実演鑑賞
満足度★★★★★
ケラの頭の上にウクライナとガザの戦争が、重くのしかかっていることがわかる稀有な作品。ケラのような、一見、浮世離れした別世界を舞台上で追求する演劇人でさえ、これほど時代の動きに強く反応するとは意外だった。
もちろんストレートな反戦ではないし、ブラックなユーモアで一貫している。しかし、開幕から最後まで、周辺で砲声が鳴り響き、西と東に分かれて内戦が長く続いている設定である。若い男たちは死んでほとんど残っておらず、女性と子供が戦場で戦っている。「戦争のおかげで食べている」軍需工場を経営する一家の物語となれば、戦争にどう向き合うかは避けて通れない。ときおりつけるラジオから、「本日の死亡確定者数」が知らされ、「○○はいなくなってしまった」が延々続く投書や、DJ自身の「墓森の父が職を失った。墓地を兵器工場にするからだ」という 告発が、家の外では何が起きているかを思い出させる。そのうえで、ラストのどんでん返しと急展開は見事だった。

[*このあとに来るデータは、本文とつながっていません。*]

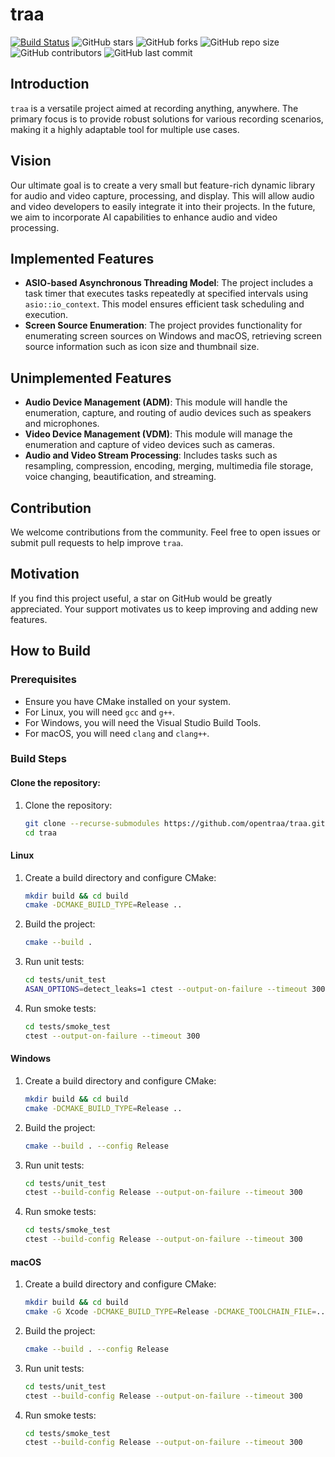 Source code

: # traa
[![Build Status](https://github.com/opentraa/traa/actions/workflows/ci-pr-on-main.yml/badge.svg)](https://github.com/opentraa/traa/actions)
![GitHub stars](https://img.shields.io/github/stars/opentraa/traa)
![GitHub forks](https://img.shields.io/github/forks/opentraa/traa)
![GitHub repo size](https://img.shields.io/github/repo-size/opentraa/traa)
![GitHub contributors](https://img.shields.io/github/contributors/opentraa/traa)
![GitHub last commit](https://img.shields.io/github/last-commit/opentraa/traa)

## Introduction

`traa` is a versatile project aimed at recording anything, anywhere. The primary focus is to provide robust solutions for various recording scenarios, making it a highly adaptable tool for multiple use cases.

## Vision

Our ultimate goal is to create a very small but feature-rich dynamic library for audio and video capture, processing, and display. This will allow audio and video developers to easily integrate it into their projects. In the future, we aim to incorporate AI capabilities to enhance audio and video processing.

## Implemented Features

- **ASIO-based Asynchronous Threading Model**: The project includes a task timer that executes tasks repeatedly at specified intervals using `asio::io_context`. This model ensures efficient task scheduling and execution.
- **Screen Source Enumeration**: The project provides functionality for enumerating screen sources on Windows and macOS, retrieving screen source information such as icon size and thumbnail size.

## Unimplemented Features

- **Audio Device Management (ADM)**: This module will handle the enumeration, capture, and routing of audio devices such as speakers and microphones.
- **Video Device Management (VDM)**: This module will manage the enumeration and capture of video devices such as cameras.
- **Audio and Video Stream Processing**: Includes tasks such as resampling, compression, encoding, merging, multimedia file storage, voice changing, beautification, and streaming.

## Contribution

We welcome contributions from the community. Feel free to open issues or submit pull requests to help improve `traa`.

## Motivation

If you find this project useful, a star on GitHub would be greatly appreciated. Your support motivates us to keep improving and adding new features.

## How to Build

### Prerequisites
- Ensure you have CMake installed on your system.
- For Linux, you will need `gcc` and `g++`.
- For Windows, you will need the Visual Studio Build Tools.
- For macOS, you will need `clang` and `clang++`.

### Build Steps

#### Clone the repository:
1. Clone the repository:
    ```sh
    git clone --recurse-submodules https://github.com/opentraa/traa.git
    cd traa
    ```

#### Linux
1. Create a build directory and configure CMake:
    ```sh
    mkdir build && cd build
    cmake -DCMAKE_BUILD_TYPE=Release ..
    ```
2. Build the project:
    ```sh
    cmake --build .
    ```
3. Run unit tests:
    ```sh
    cd tests/unit_test
    ASAN_OPTIONS=detect_leaks=1 ctest --output-on-failure --timeout 300
    ```
4. Run smoke tests:
    ```sh
    cd tests/smoke_test
    ctest --output-on-failure --timeout 300
    ```

#### Windows
1. Create a build directory and configure CMake:
    ```sh
    mkdir build && cd build
    cmake -DCMAKE_BUILD_TYPE=Release ..
    ```
2. Build the project:
    ```sh
    cmake --build . --config Release
    ```
3. Run unit tests:
    ```sh
    cd tests/unit_test
    ctest --build-config Release --output-on-failure --timeout 300
    ```
4. Run smoke tests:
    ```sh
    cd tests/smoke_test
    ctest --build-config Release --output-on-failure --timeout 300
    ```

#### macOS
1. Create a build directory and configure CMake:
    ```sh
    mkdir build && cd build
    cmake -G Xcode -DCMAKE_BUILD_TYPE=Release -DCMAKE_TOOLCHAIN_FILE=../cmake/ios.toolchain.cmake -DPLATFORM=MAC_UNIVERSAL ..
    ```
2. Build the project:
    ```sh
    cmake --build . --config Release
    ```
3. Run unit tests:
    ```sh
    cd tests/unit_test
    ctest --build-config Release --output-on-failure --timeout 300
    ```
4. Run smoke tests:
    ```sh
    cd tests/smoke_test
    ctest --build-config Release --output-on-failure --timeout 300
    ```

誤解のないように書いておけば、堅苦しい社会派ではない。基本は、ナンセンスとすれ違いの笑いに満ちた、俗物ブルジョア一家のホームコメディである。作家の姉マーゴ(宮沢りえ)と妹(鈴木杏)の、欲しいもののとりあい(真剣だが笑える)、テンションの高い居候ナッツ(小池栄子)、アル中の母グルカ(峯村リエ)、家の財産を狙う、父の秘書のソフィー(水川あさみ)、登場は一番遅いが、重要な舞台回しの編集者ミロンガ(堀内敬子)、そしてナレーターでもあるおしゃべりなメイドのネネ(犬山イヌコ)。花も芸もある女優陣は、期待にたがわない。宮沢りえと小池栄子の、呼び捨てで呼び合って心が通じ合うダンスシーンなど、見ているだけで幸せな気分になる(二階では父が危篤だというコントラストもいい)。
徴兵忌避で家出した夫から、何通も届く手紙が道糸になり、戦争と直接つながってもいる。